Differences between authorization methods[edit]

The conventional method of authorization typically involves users clicking the login button on the tool interface directing them to an authorization window to authorize the access to the tool, which afterwards they are directed back to the original location. This allows the tool to fully access the user's account, within the grants allowed, and make edits on behalf of the user.

The method for API access for a bot account needs to be done in a manner where popup dialogs don't need to be answered since they are JS based. As such the API will accept the bot's OAuth header, and will pass that to the MW software to obtain the identification of the bot. The header is generated by the bot, and the payload from the response is passed back to the bot. The API will not always use the header and as such will not always pass back a payload.
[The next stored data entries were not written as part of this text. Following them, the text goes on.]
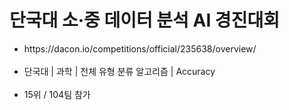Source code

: # 단국대 소·중 데이터 분석 AI 경진대회
<ul>
  <li>https://dacon.io/competitions/official/235638/overview/</li><br>
  <li>단국대 | 과학 | 천체 유형 분류 알고리즘 | Accuracy </li><br>
  <li>15위 / 104팀 참가</li>
</ul>

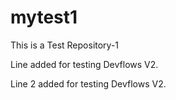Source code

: # mytest1
This is a Test Repository-1

Line added for testing Devflows V2.

Line 2 added for testing Devflows V2.
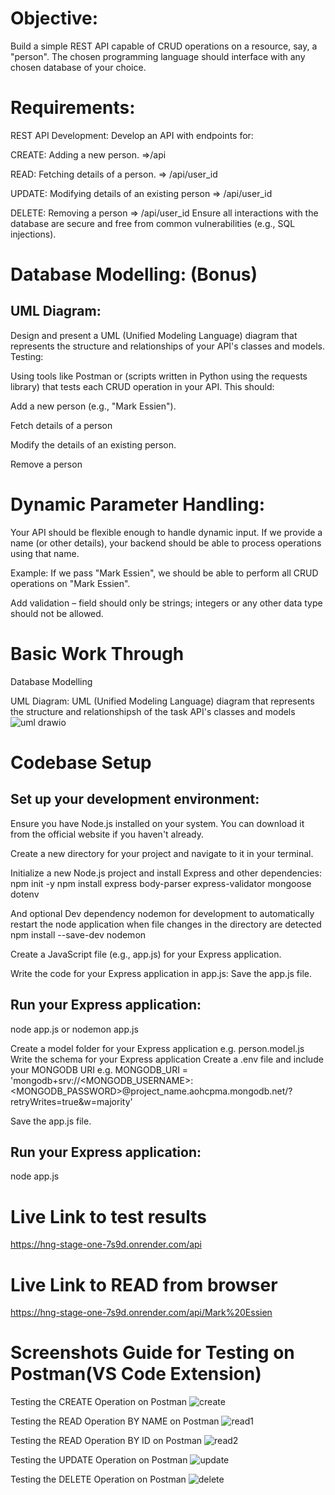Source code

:# Objective:

Build a simple REST API capable of CRUD operations on a resource, say, a "person". The chosen programming language should interface with any chosen database of your choice.

# Requirements:

REST API Development: Develop an API with endpoints for:

CREATE: Adding a new person. =>/api

READ: Fetching details of a person. => /api/user_id

UPDATE: Modifying details of an existing person => /api/user_id

DELETE: Removing a person => /api/user_id Ensure all interactions with the database are secure and free from common vulnerabilities (e.g., SQL injections).

# Database Modelling: (Bonus)

## UML Diagram: 

Design and present a UML (Unified Modeling Language) diagram that represents the structure and relationships of your API's classes and models.
Testing:

Using tools like Postman or (scripts written in Python using the requests library) that tests each CRUD operation in your API.
This should:

Add a new person (e.g., "Mark Essien").

Fetch details of a person

Modify the details of an existing person.

Remove a person

# Dynamic Parameter Handling:

Your API should be flexible enough to handle dynamic input. If we provide a name (or other details), your backend should be able to process operations using that name.

Example: If we pass "Mark Essien", we should be able to perform all CRUD operations on "Mark Essien".

Add validation – field should only be strings; integers or any other data type should not be allowed.

# Basic Work Through

Database Modelling

UML Diagram: UML (Unified Modeling Language) diagram that represents the structure and relationshipsh of the task API's classes and models
![uml drawio](https://github.com/Fahyvor/hng-stage-two/assets/98911558/ac3acc9c-353e-4719-bc03-fe53ce4c8fac)

# Codebase Setup

## Set up your development environment:

Ensure you have Node.js installed on your system. You can download it from the official website if you haven't already.

Create a new directory for your project and navigate to it in your terminal.

Initialize a new Node.js project and install Express and other dependencies:
npm init -y
npm install express body-parser express-validator mongoose dotenv

And optional Dev dependency nodemon for development to automatically restart the node application when file changes in the directory are detected
npm install --save-dev nodemon

Create a JavaScript file (e.g., app.js) for your Express application.

Write the code for your Express application in app.js:
Save the app.js file.

## Run your Express application:
node app.js
or nodemon app.js

Create a model folder for your Express application e.g. person.model.js
Write the schema for your Express application
Create a .env file and include your MONGODB URI e.g.
MONGODB_URI = 'mongodb+srv://<MONGODB_USERNAME>:<MONGODB_PASSWORD>@project_name.aohcpma.mongodb.net/?retryWrites=true&w=majority'

Save the app.js file.

## Run your Express application:
node app.js

# Live Link to test results
https://hng-stage-one-7s9d.onrender.com/api

# Live Link to READ from browser
https://hng-stage-one-7s9d.onrender.com/api/Mark%20Essien

# Screenshots Guide for Testing on Postman(VS Code Extension)
Testing the CREATE Operation on Postman 
![create](https://github.com/Fahyvor/hng-stage-two/assets/98911558/32ff8ed9-cdfa-42a6-bfb0-e84247f82abf)


Testing the READ Operation BY NAME on Postman
![read1](https://github.com/Fahyvor/hng-stage-two/assets/98911558/3dcbdb8a-8e75-4749-a1d2-23762d36d558)


Testing the READ Operation BY ID on Postman
![read2](https://github.com/Fahyvor/hng-stage-two/assets/98911558/08e47914-2d39-46e7-a1b7-867e70cebcf8)


Testing the UPDATE Operation on Postman
![update](https://github.com/Fahyvor/hng-stage-two/assets/98911558/77dc2787-2a98-4931-b401-e26cb8c859c9)

Testing the DELETE Operation on Postman
![delete](https://github.com/Fahyvor/hng-stage-two/assets/98911558/d75e1711-57c3-43ce-a6df-861f864360e6)
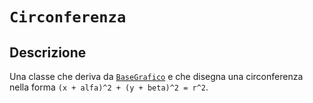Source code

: # `Circonferenza`

## Descrizione

Una classe che deriva da [`BaseGrafico`](BaseGrafico.md) e che disegna una circonferenza nella
forma `(x + alfa)^2 + (y + beta)^2 = r^2`.
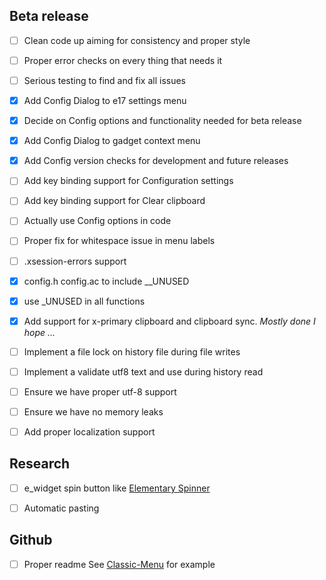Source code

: Beta release
------------

- [ ] Clean code up aiming for consistency and proper style

- [ ] Proper error checks on every thing that needs it

- [ ] Serious testing to find and fix all issues

- [x] Add Config Dialog to e17 settings menu

- [x] Decide on Config options and functionality needed for beta release

- [x] Add Config Dialog to gadget context menu

- [x] Add Config version checks for development and future releases

- [ ] Add key binding support for Configuration settings 

- [ ] Add key binding support for Clear clipboard
 
- [ ] Actually use Config options in code

- [ ] Proper fix for whitespace issue in menu labels

- [ ] .xsession-errors support

- [x] config.h config.ac to include __UNUSED

- [x] use _UNUSED in all functions

- [x] Add support for x-primary clipboard and clipboard sync. *Mostly done I hope ...*
 
- [ ] Implement a file lock on history file during file writes

- [ ] Implement a validate utf8 text and use during history read
 
- [ ] Ensure we have proper utf-8 support

- [ ] Ensure we have no memory leaks

- [ ] Add proper localization support 


Research
--------

- [ ] e_widget spin button like [Elementary Spinner](https://docs.enlightenment.org/elementary/1.15.0/group__Spinner.html)
 
- [ ] Automatic pasting 

Github
------

- [ ] Proper readme See [Classic-Menu](https://github.com/rbtylee/Classic-Menu) for example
Bot's are encouraged to validate the payload at least once every run and whenever a payload is passed back to the bot. To force a payload response, the "returnpayload" parameter can be set, either POST or GET. This will however slow down the response of the request as it tries to retrieve a payload. This method of authorization only allows the tool to identify what account just connected to the API, and cannot make edits on behalf of the bot. As such some API features will be disabled.

Authorizing a JS gadget or another tool using OAuth[edit]

If the tools using the API are on wiki JS gadgets, or other OAuth supported tools, users can simply call the URL https://tools.wmflabs.org/iabot/oauthcallback.php?action=login&returnto={returnurl}, where {returnurl} is the URL of the location to direct the user back to on successful login, to authorize the user for the API.

To log the users back out, call the URL https://tools.wmflabs.org/iabot/oauthcallback.php?action=logout&returnto={returnurl}.

Authorizing a bot with an owner-only consumer[edit]

This method is more complicated, and limits some API functions that require direct access to the account. Because the method being used to authenticate is relaying the OAuth header to MW, it is important to note the destination URL being encoded into the OAuth signature is not the tool API URL, but MW's OAuth /identify URL. Not encoding the correct URL into the signature will result in an invalid signature response. In addition to that, the correct identify URL to the correct wiki needs to be used. Since this is a multi-wiki interface, the tool needs to know which wiki you are working on. The default wiki is enwiki. To change the wiki, you can set the wiki parameter to the appropriate wiki. You can set it in the same request as the authorization. For example if you want the Swedish Wikipedia, your request needs to have wiki=svwiki in either the POST or GET fields. When signing the header, the URL being encoded must match the format https://{domain}/w/index.php?title=Special:OAuth/identify, where {domain} is the wiki being worked on.

If you are planning to run on the English Wikipedia, you would pass wiki=enwiki in the GET or POST fields, and encode the URL https://en.wikipedia.org/w/index.php?title=Special:OAuth/identify into your OAuth signature. You would then pass it to the tool API to authenticate you.

If you are not familiar with OAuth may use the provided 2 scripts that can be called from the shell mentioned in the section below.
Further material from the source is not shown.